The paper tackles the problem of community detection in networks whose nodes belong to an unknown set of K communities, focusing on the Degree‑Corrected Block Model (DCBM). DCBM extends the classic Stochastic Block Model by assigning each node i a degree‑heterogeneity parameter θ_i, which multiplies the block‑probability matrix and produces realistic degree variability. This heterogeneity severely hampers traditional spectral clustering methods because the leading eigenvectors of the adjacency matrix are scaled by θ_i, obscuring the community signal.

To overcome this, the authors propose SCORE (Spectral Clustering On Ratios‑of‑Eigenvectors). The algorithm proceeds as follows: (1) compute the first K eigenvectors (\hat\eta_1,\dots,\hat\eta_K) of the adjacency matrix A; (2) form an n × (K‑1) matrix (\hat R) by taking entry‑wise ratios (\hat R(i,k)=\hat\eta_{k+1}(i)/\hat\eta_1(i)) for k = 1,…,K‑1; (3) treat each row of (\hat R) as a (K‑1)‑dimensional feature vector and apply the standard k‑means algorithm to obtain K clusters. The key insight is that the first eigenvector is approximately proportional to the degree‑heterogeneity vector θ, so dividing the other eigenvectors by it cancels the effect of θ. Consequently, the ratio matrix captures only the latent community structure, making the subsequent k‑means step robust to degree variability.

The theoretical contribution rests on recent advances in Random Matrix Theory.
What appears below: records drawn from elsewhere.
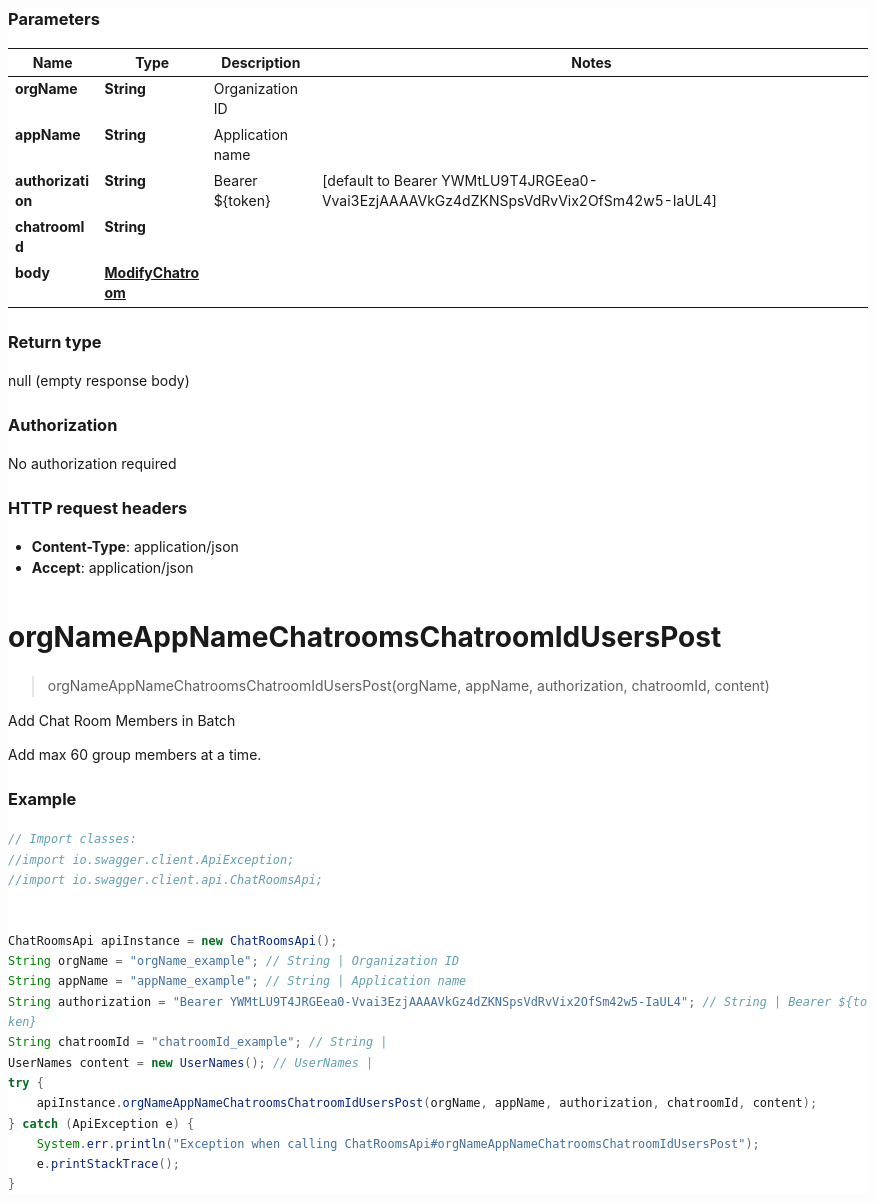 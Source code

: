 ### Parameters

Name | Type | Description  | Notes
------------- | ------------- | ------------- | -------------
 **orgName** | **String**| Organization ID |
 **appName** | **String**| Application name |
 **authorization** | **String**| Bearer ${token} | [default to Bearer YWMtLU9T4JRGEea0-Vvai3EzjAAAAVkGz4dZKNSpsVdRvVix2OfSm42w5-IaUL4]
 **chatroomId** | **String**|  |
 **body** | [**ModifyChatroom**](ModifyChatroom.md)|  |

### Return type

null (empty response body)

### Authorization

No authorization required

### HTTP request headers

 - **Content-Type**: application/json
 - **Accept**: application/json

<a name="orgNameAppNameChatroomsChatroomIdUsersPost"></a>
# **orgNameAppNameChatroomsChatroomIdUsersPost**
> orgNameAppNameChatroomsChatroomIdUsersPost(orgName, appName, authorization, chatroomId, content)

Add Chat Room Members in Batch

Add max 60 group members at a time.

### Example
```java
// Import classes:
//import io.swagger.client.ApiException;
//import io.swagger.client.api.ChatRoomsApi;


ChatRoomsApi apiInstance = new ChatRoomsApi();
String orgName = "orgName_example"; // String | Organization ID
String appName = "appName_example"; // String | Application name
String authorization = "Bearer YWMtLU9T4JRGEea0-Vvai3EzjAAAAVkGz4dZKNSpsVdRvVix2OfSm42w5-IaUL4"; // String | Bearer ${token}
String chatroomId = "chatroomId_example"; // String | 
UserNames content = new UserNames(); // UserNames | 
try {
    apiInstance.orgNameAppNameChatroomsChatroomIdUsersPost(orgName, appName, authorization, chatroomId, content);
} catch (ApiException e) {
    System.err.println("Exception when calling ChatRoomsApi#orgNameAppNameChatroomsChatroomIdUsersPost");
    e.printStackTrace();
}
```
By decomposing A into its expectation Ω (derived from the DCBM) and a noise matrix W = A − Ω, the authors invoke a matrix‑form Bernstein inequality to bound (|W|) with high probability. This yields entry‑wise error bounds for the estimated eigenvectors of order (\tilde O(\sqrt{\log n / n})). Because the ratio operation eliminates the common scaling factor, the error in (\hat R) remains of the same order, allowing the authors to prove both weak consistency (mis‑classification rate → 0) and strong consistency (exact recovery with probability tending to one) under mild sparsity and signal‑to‑noise conditions.
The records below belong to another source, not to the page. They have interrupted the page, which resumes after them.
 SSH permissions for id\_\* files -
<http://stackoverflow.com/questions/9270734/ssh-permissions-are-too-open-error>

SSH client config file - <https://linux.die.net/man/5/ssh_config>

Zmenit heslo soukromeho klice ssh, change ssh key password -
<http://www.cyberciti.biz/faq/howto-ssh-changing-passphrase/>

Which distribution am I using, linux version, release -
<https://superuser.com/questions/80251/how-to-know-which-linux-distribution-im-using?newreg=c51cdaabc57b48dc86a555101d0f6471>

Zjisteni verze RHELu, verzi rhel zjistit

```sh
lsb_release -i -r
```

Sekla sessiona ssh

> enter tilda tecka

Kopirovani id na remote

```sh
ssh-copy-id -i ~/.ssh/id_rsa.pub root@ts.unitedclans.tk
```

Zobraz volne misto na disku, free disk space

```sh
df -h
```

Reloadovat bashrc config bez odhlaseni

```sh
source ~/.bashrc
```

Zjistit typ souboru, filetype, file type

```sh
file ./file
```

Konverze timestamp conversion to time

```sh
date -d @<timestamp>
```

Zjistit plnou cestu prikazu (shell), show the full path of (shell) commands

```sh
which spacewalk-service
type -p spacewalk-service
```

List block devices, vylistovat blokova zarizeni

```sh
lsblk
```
Empirically, SCORE is evaluated on two benchmark networks. On a web‑blog dataset with 1,222 nodes and two ground‑truth communities, SCORE misclassifies only 58 nodes, dramatically outperforming classical spectral clustering (≈150 errors) and modularity maximization (≈80 errors). On Zachary’s Karate Club network (34 nodes, two communities), SCORE makes a single mistake, again beating the alternatives.

From a computational standpoint, the dominant cost is the eigen‑decomposition, which can be performed with power iteration or Lanczos methods in roughly O(n log n) time for sparse graphs. Constructing (\hat R) requires O(nK) operations, and k‑means runs in O(nK t) where t is the number of iterations, typically small. Hence the overall algorithm scales linearly (up to log factors) with the number of nodes and is easily applicable to large‑scale networks.

In summary, SCORE offers a conceptually simple yet theoretically solid solution to community detection under DCBM. By exploiting entry‑wise ratios of eigenvectors, it neutralizes degree heterogeneity, achieves provable consistency, delivers superior empirical accuracy, and remains computationally efficient. The paper thus makes a significant contribution to the toolbox of network scientists and data miners dealing with heterogeneous degree structures.